Floating container villages provide student housing in Denmark
There is growing demand for affordable student housing in many of the world’s cities. But with land in major cities both scarce and expensive, there are few viable places where new affordable housing can be developed.
Copenhagen is one of the ten most expensive cities in the world and has an estimated student accommodation shortfall of approximately 24 000.
In an attempt to address this challenge, Copenhagen-based housing start-up – Urban Rigger – is using Copenhagen’s underutilised, but centrally located, harbour to test a new building project, which uses floating shipping containers to create affordable, sustainable, and yet conveniently located, student housing.
Using nine interlocking containers, the designers create 15 studio apartments positioned around a central open-air courtyard. Other amenities include kayak landings, bathing platforms, a barbecue area and a communal roof garden. Below sea level, the pontoon basement features storage, a technical room and a laundry.
“The pilot project provides student housing, situated in a desirable part of town, for just $600 (R8 200) a month.”
The design incorporates numerous environmentally sustainable solutions – including hydro source heating, solar power and low energy pumps – to ensure that the development is carbon neutral.
The pilot project provides student housing, situated in a desirable part of town, for just $600 (R8 200) a month – which is affordable by Copenhagen’s standards.
While the units are currently merely experimental, Urban Rigger hopes to expand the program to other cities where affordable housing is needed, but space is limited. The company is currently pitching the concept to governments and universities across Europe hoping to assist them to make the most of their thousands of kilometres of untapped harbour, river and canal waterways.
Since the housing is constructed from shipping containers, the units can be transported by water, road or air to anywhere in the world at a very low cost.
Work has already begun on a 24-unit project in Sweden while the company has also fielded requests from interested parties in North America.

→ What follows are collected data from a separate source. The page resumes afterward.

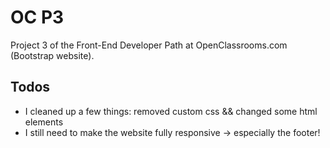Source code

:# OC P3

Project 3 of the Front-End Developer Path at OpenClassrooms.com (Bootstrap website).

## Todos
+ I cleaned up a few things: removed custom css && changed some html elements
+ I still need to make the website fully responsive -> especially the footer!
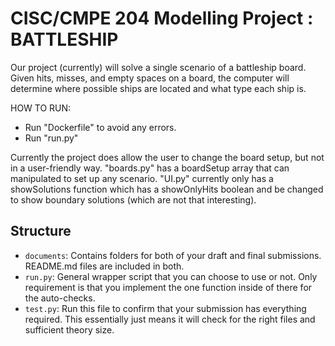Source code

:# CISC/CMPE 204 Modelling Project : BATTLESHIP

Our project (currently) will solve a single scenario of a battleship board. Given hits, misses, and empty spaces on a board, the computer will determine where possible ships are
located and what type each ship is.

HOW TO RUN: 
* Run "Dockerfile" to avoid any errors.
* Run "run.py"

Currently the project does allow the user to change the board setup, but not in a user-friendly way. "boards.py" has a boardSetup array that can manipulated to set up any scenario. 
"UI.py" currently only has a showSolutions function which has a showOnlyHits boolean and be changed to show boundary solutions (which are not that interesting).

## Structure

* `documents`: Contains folders for both of your draft and final submissions. README.md files are included in both.
* `run.py`: General wrapper script that you can choose to use or not. Only requirement is that you implement the one function inside of there for the auto-checks.
* `test.py`: Run this file to confirm that your submission has everything required. This essentially just means it will check for the right files and sufficient theory size.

There are, however, some obvious limits to this housing concept. While floating housing is better able to cope with rising sea levels caused by climate change, they are also more vulnerable to the increasing intensity of coastal storms. There is also the risk of waterways close to major cities being heavily trafficked, including by large commercial ships. Finally, those already living in prime coastal properties may not be happy to have their views and access cluttered by what is essentially a stack of shipping containers.